Ainsi, une consultation a été engagée par une commission parlementaire chargée en novembre 2002 d'examiner les lois australiennes sur l'insolvabilité. Dans le document, qui sert de base à la discussion et qui a été publié en mai 2003, cette commission a émis le souhait d'obtenir des commentaires sur la question suivante : « L'Australie doit-elle adopter, à la place ou en complément de l'administration volontaire, un régime de sauvegarde des entreprises analogue à celui du chapitre 11 américain ? ».

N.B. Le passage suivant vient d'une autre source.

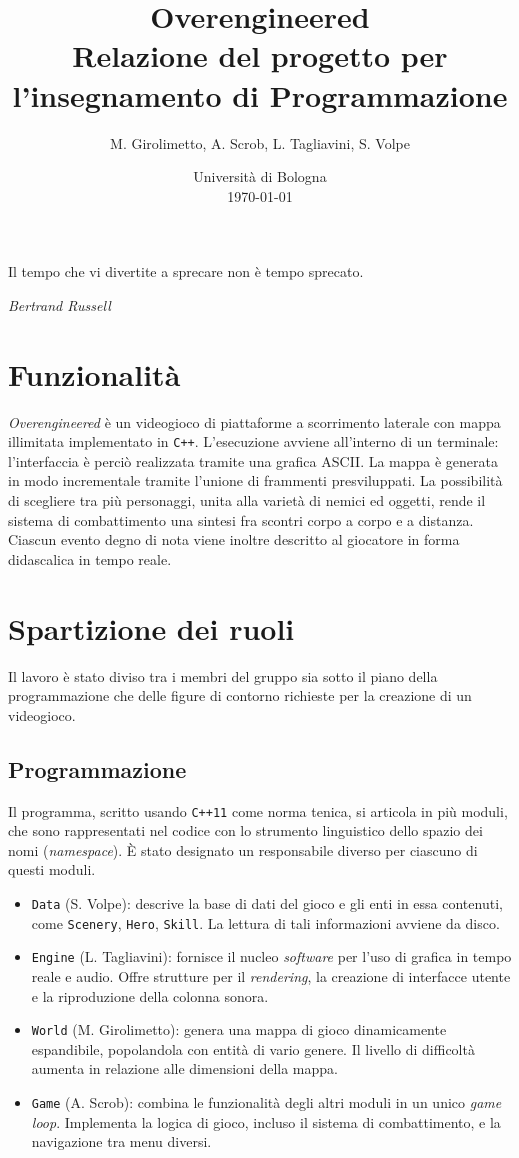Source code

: \documentclass[a4paper]{article}
\title{Overengineered \\
\large Relazione del progetto per l'insegnamento di Programmazione}
\author{
  M. Girolimetto,
  A. Scrob,
  L. Tagliavini,
  S. Volpe
}
\date{
	Universit\`a di Bologna \\
  \today
}
\begin{document}
\maketitle

\epigraph{Il tempo che vi divertite a sprecare non è tempo sprecato.}
{\textit{Bertrand Russell}}

\section{Funzionalit\`a}

\emph{Overengineered} \`e un videogioco di piattaforme a scorrimento laterale
con mappa illimitata implementato in \verb!C++!. L'esecuzione avviene
all'interno di un terminale: l'interfaccia \`e perci\`o realizzata tramite una
grafica ASCII. La mappa \`e generata in modo incrementale tramite l'unione di
frammenti presviluppati. La possibilit\`a di scegliere tra pi\`u personaggi,
unita alla variet\`a di nemici ed oggetti, rende il sistema di combattimento una
sintesi fra scontri corpo a corpo e a distanza. Ciascun evento degno di nota
viene inoltre descritto al giocatore in forma didascalica in tempo reale.

\section{Spartizione dei ruoli}

Il lavoro \`e stato diviso tra i membri del gruppo sia sotto il piano della
programmazione che delle figure di contorno richieste per la creazione di un
videogioco.

\subsection{Programmazione}

Il programma, scritto usando \verb!C++11! come norma tenica, si articola in
pi\`u moduli, che sono rappresentati nel codice con lo strumento linguistico
dello spazio dei nomi (\emph{namespace}). \`E stato designato un responsabile
diverso per ciascuno di questi moduli.
\begin{itemize}
  \item \verb!Data! (S. Volpe): descrive la base di dati del gioco e gli enti in
    essa contenuti, come \verb!Scenery!, \verb!Hero!, \verb!Skill!. La lettura
    di tali informazioni avviene da disco.
  \item \verb!Engine! (L. Tagliavini): fornisce il nucleo \emph{software} per
    l'uso di grafica in tempo reale e audio. Offre strutture per il
    \emph{rendering}, la creazione di interfacce utente e la riproduzione della
    colonna sonora.
  \item \verb!World! (M. Girolimetto): genera una mappa di gioco dinamicamente
    espandibile, popolandola con entit\`a di vario genere. Il livello di
    difficolt\`a aumenta in relazione alle dimensioni della mappa.
  \item \verb!Game! (A. Scrob): combina le funzionalit\`a degli altri moduli in
    un unico \emph{game loop}. Implementa la logica di gioco, incluso il sistema
    di combattimento, e la navigazione tra menu diversi.
\end{itemize}
\end{document}
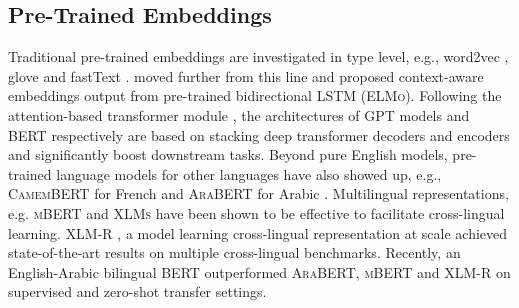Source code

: \documentclass[11pt]{article}
\begin{document}
\subsection{Pre-Trained Embeddings}
Traditional pre-trained embeddings are investigated in type level, e.g., word2vec \cite{mikolov2013efficient}, glove \citep{pennington2014glove} and fastText \citep{bojanowski-etal-2017-enriching}. \citet{peters-etal-2018-deep} moved further from this line and proposed context-aware embeddings output from pre-trained bidirectional LSTM (\textsc{ELMo}). Following the attention-based transformer module \citep{NIPS2017_3f5ee243}, the architectures of \textsc{GPT} models \citep{radford2018improving, radford2019language, NEURIPS2020_1457c0d6} and \textsc{BERT} \citep{devlin-etal-2019-bert} respectively are based on stacking deep transformer decoders and encoders and significantly boost downstream tasks. Beyond pure English models, pre-trained language models for other languages have also showed up, e.g., \textsc{CamemBERT} for French \citep{martin2020camembert} and  \textsc{AraBERT} for Arabic \citep{baly2020arabert}.
Multilingual representations, e.g. \textsc{mBERT} and \textsc{XLMs} \citep{NEURIPS2019_c04c19c2} have been shown to be effective to facilitate cross-lingual learning. \textsc{XLM-R} \citep{conneau2020unsupervised}, a model learning cross-lingual representation at scale achieved state-of-the-art results on multiple cross-lingual benchmarks. Recently, an English-Arabic bilingual BERT \citep{lan-etal-2020-empirical} outperformed \textsc{AraBERT}, \textsc{mBERT} and \textsc{XLM-R} on supervised and zero-shot transfer settings.
\end{document}
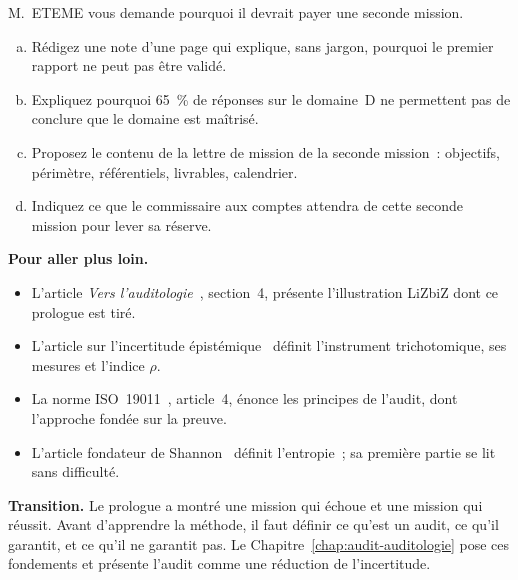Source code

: \begin{boxexo}[title={\ding{45}\quad Exercice~P.10. La note au directeur général \niveauexpert}]
M.~ETEME vous demande pourquoi il devrait payer une seconde mission.
\begin{enumerate}[(a)]
    \item Rédigez une note d'une page qui explique, sans jargon, pourquoi le
          premier rapport ne peut pas être validé.
    \item Expliquez pourquoi 65~\% de réponses \OUI{} sur le domaine~D ne
          permettent pas de conclure que le domaine est maîtrisé.
    \item Proposez le contenu de la lettre de mission de la seconde
          mission~: objectifs, périmètre, référentiels, livrables,
          calendrier.
    \item Indiquez ce que le commissaire aux comptes attendra de cette
          seconde mission pour lever sa réserve.
\end{enumerate}
\end{boxexo}

\bigskip

\begin{boxinfo}
\textbf{Pour aller plus loin.}
\begin{itemize}
    \item L'article \emph{Vers l'auditologie}~\cite{minka2026auditologie},
          section~4, présente l'illustration LiZbiZ dont ce prologue est
          tiré.
    \item L'article sur l'incertitude épistémique~\cite{minka2026nek}
          définit l'instrument trichotomique, ses mesures et l'indice
          $\rho$.
    \item La norme ISO~19011~\cite{iso19011_2018}, article~4, énonce les
          principes de l'audit, dont l'approche fondée sur la preuve.
    \item L'article fondateur de Shannon~\cite{shannon1948} définit
          l'entropie~; sa première partie se lit sans difficulté.
\end{itemize}
\end{boxinfo}

\begin{boxinfo}
\textbf{Transition.} Le prologue a montré une mission qui échoue et une
mission qui réussit. Avant d'apprendre la méthode, il faut définir ce
qu'est un audit, ce qu'il garantit, et ce qu'il ne garantit pas. Le
Chapitre~\ref{chap:audit-auditologie} pose ces fondements et présente
l'audit comme une réduction de l'incertitude.
\end{boxinfo}
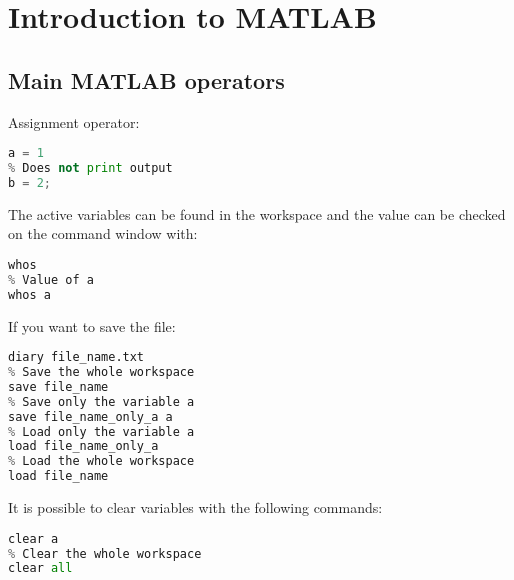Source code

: \documentclass[12pt, a4paper]{report}
\newtheorem[style=M,bodystyle=\normalfont]{theorem}{Theorem}
\newtheorem[style=M,bodystyle=\normalfont]{corollary}{Corollary}
\newtheorem[style=M,bodystyle=\normalfont]{lemma}{Lemma}
\newtheorem[style=M,bodystyle=\normalfont]{definition}{Definition}
\begin{document}
\newpage

\tableofcontents

\newpage

\chapter{Introduction to MATLAB}
    \section{Main MATLAB operators}
    Assignment operator: 
    \begin{lstlisting}[language=Python]
% Print output
a = 1 
% Does not print output
b = 2;
    \end{lstlisting}
    The active variables can be found in the workspace and the value can be checked on the command window with: 
    \begin{lstlisting}[language=Python]
% Value of all variables
whos
% Value of a
whos a
    \end{lstlisting}
    If you want to save the file: 
    \begin{lstlisting}[language=Python]
% Save the command history
diary file_name.txt 
% Save the whole workspace
save file_name 
% Save only the variable a
save file_name_only_a a 
% Load only the variable a
load file_name_only_a 
% Load the whole workspace
load file_name 
    \end{lstlisting}
    It is possible to clear variables with the following commands: 
    \begin{lstlisting}[language=Python]
% Clear only the variable a
clear a 
% Clear the whole workspace
clear all 
    \end{lstlisting}
\end{document}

Par ailleurs, le Corporations and Markets Advisory Committee , organisme chargé de conseiller le gouvernement sur les problèmes soulevés par la réglementation et la réalité des activités économique et financières, a publié en septembre 2003 un document sur l'adéquation de la procédure de l'administration volontaire au sauvetage des grandes entreprises. Après avoir passé en revue les exemples étrangers, et notamment la procédure américaine du chapitre 11, il y suggère un certain nombre de modifications sur lesquelles il sollicite des commentaires.

* (6) À la différence de la sûreté, le privilège flottant ( floating charge ) ne porte pas sur un bien déterminé. Il s'agit en quelque sorte d'un gage général, qui se « cristallise » et se transforme en gage spécial lorsqu'un événement survient. En règle générale, les banques exigent des privilèges flottants en contrepartie de prêts ou de découverts. L'existence d'un privilège flottant n'empêche pas l'entreprise de disposer librement de tous ses biens, jusqu'au moment de la cristallisation.